During the pandemic what became as a severe shortage of personal protective equipment and health supplies in New Zealand, materialized into a full-blown crisis of shortages of both consumer and industrial products resulting into major disruptions of essential services.

This led to an incredible reliance on direct airfreight from China to New Zealand with the single content of light volumetric equipment with a carbon footprint that was significant.

Normally this type of equipment would be shipped by sea.

The pandemic/climate change and the war in the Ukraine has clearly shown to Aotearoa New Zealand, that we are in a new world of external and internal disruptions that impact the lively hood of all kiwis.

The agility of sourcing foreign inventory for both New Zealand business and Government essential services onshore, transforms our society from a position of supply chain weakness into a position of "Economic Supply Chain Resilience'.

This resilience in terms of lower transport distances will reduce our kiwi businesses and Aotearoa New Zealand overall carbon emissions significantly.

UNCTAD Global Alliance of Special Economic Zones

The Southern Link Te Aoutanga would join with UNCTAD Global Alliance of Special Economic Zones 

Which constitute seven global, regional and national associations representing over 7,000 special economic zones (SEZs) including:

  • Africa Economic Zones Organization (AEZO).
  • Free Trade Zones Association of the Americas (AZFA).
  • Green Partnership for Industrial Parks of China (GPIPC).
  • International Association of Science Parks and Areas of Innovation (IASP).
  • National Association of Foreign-Trade Zones, United States of America (NAFTZ).
  • United Nations Conference on Trade and Development (UNCTAD).
  • World Free and Special Economic Zones Federation (FEMOZA).
  • World Free Zones Organization (World FZO).

SEZs are geographically delimited areas within which governments promote industrial activity through fiscal and regulatory incentives and infrastructure support.

The Global Alliance of Special Economic Zones (GASEZ) seeks to drive the modernization of these zones across the world and maximize their contribution to the UN Sustainable Development Goals (SDGs).

UNCTAD Secretary-General Rebeca Grynspan said: “The United Nations 2030 Agenda for Sustainable Development provides an opportunity for special economic zones to attract investment by putting SDGs at the forefront of their value proposition.

A new model of sustainable special economic zones is therefore rapidly taking shape and they are contributing to more inclusive, resilient and sustainable economies in the countries where they operate".

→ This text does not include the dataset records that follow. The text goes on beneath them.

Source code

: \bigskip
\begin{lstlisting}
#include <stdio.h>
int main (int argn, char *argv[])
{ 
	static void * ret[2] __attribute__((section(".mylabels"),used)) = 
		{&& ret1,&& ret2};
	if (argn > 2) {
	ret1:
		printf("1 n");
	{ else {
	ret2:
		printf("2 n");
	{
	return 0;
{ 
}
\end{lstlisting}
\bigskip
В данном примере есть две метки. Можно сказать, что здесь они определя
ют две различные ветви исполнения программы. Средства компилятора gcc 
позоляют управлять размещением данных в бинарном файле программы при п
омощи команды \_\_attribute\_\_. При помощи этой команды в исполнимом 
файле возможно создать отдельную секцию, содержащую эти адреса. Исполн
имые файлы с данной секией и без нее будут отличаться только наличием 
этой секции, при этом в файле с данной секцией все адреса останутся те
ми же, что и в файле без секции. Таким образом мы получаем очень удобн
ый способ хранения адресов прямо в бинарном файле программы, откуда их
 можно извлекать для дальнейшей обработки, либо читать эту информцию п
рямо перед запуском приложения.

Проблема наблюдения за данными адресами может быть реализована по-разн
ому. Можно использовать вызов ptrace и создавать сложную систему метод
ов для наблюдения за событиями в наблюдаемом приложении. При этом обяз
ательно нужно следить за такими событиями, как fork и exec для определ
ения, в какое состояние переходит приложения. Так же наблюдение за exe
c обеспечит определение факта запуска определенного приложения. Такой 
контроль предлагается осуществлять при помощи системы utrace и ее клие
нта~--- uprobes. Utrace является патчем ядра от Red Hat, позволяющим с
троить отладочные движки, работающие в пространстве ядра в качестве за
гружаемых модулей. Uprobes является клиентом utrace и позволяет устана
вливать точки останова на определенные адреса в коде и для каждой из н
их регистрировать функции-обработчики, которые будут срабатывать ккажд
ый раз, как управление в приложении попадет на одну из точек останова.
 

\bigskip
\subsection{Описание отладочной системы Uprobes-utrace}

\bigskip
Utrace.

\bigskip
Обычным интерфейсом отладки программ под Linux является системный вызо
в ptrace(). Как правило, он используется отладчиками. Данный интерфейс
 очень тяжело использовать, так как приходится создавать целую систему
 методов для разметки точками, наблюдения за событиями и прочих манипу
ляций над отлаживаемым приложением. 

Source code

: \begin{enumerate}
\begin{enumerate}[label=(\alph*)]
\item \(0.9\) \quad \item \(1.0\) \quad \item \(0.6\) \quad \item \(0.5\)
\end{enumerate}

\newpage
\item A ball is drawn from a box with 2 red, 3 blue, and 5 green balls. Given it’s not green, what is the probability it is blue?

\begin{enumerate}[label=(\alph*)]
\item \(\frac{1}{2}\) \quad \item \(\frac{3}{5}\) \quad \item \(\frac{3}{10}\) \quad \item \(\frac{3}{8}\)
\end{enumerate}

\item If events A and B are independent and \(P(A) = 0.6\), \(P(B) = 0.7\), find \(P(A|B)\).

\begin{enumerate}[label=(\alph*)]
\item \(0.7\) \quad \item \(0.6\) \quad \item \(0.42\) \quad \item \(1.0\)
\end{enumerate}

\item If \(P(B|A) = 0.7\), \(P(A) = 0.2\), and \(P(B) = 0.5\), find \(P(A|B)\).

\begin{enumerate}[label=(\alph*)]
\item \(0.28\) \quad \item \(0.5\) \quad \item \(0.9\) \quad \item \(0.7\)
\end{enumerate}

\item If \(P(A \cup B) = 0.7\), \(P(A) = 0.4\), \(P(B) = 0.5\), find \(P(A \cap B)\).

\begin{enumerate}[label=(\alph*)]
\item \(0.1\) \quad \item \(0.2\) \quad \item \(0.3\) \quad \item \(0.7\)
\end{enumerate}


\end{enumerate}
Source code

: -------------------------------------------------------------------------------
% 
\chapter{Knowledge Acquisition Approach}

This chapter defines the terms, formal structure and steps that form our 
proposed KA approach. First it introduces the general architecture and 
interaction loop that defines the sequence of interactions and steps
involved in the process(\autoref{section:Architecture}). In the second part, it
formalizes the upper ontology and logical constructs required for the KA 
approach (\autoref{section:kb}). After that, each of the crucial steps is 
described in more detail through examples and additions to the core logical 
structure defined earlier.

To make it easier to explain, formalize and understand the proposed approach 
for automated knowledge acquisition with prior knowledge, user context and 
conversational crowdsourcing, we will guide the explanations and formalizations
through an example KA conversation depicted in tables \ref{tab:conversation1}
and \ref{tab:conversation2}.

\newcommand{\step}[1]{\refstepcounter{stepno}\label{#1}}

The Southern Link Te Aoutanga Aotearoa ethos in alignment with (GASEZ)will be:

  1. Facilitating cross-border and cross-industry collaboration between SEZs in trade and investment promotion for sustainable development.
  2. Collective policy advocacy for sound enabling frameworks for SEZs at the national, regional and global levels.
  3. Promoting awareness of the contributions of SEZs to sustainable development.
  4. Peer learning through the exchange of experiences, best practices and lessons learned among SEZs.
  5. Undertaking joint technical cooperation programmes for modernizing SEZs and promoting SDG model zones

The consequences of this alliance could lead to shorter and closer supply chains, which can improve regional economies and Industrial upgrading.

This is intern supports:

  • NZ focus on reduced emissions.
  • Greenhouse Gas Protocol Corporate Accounting and Reporting Standard.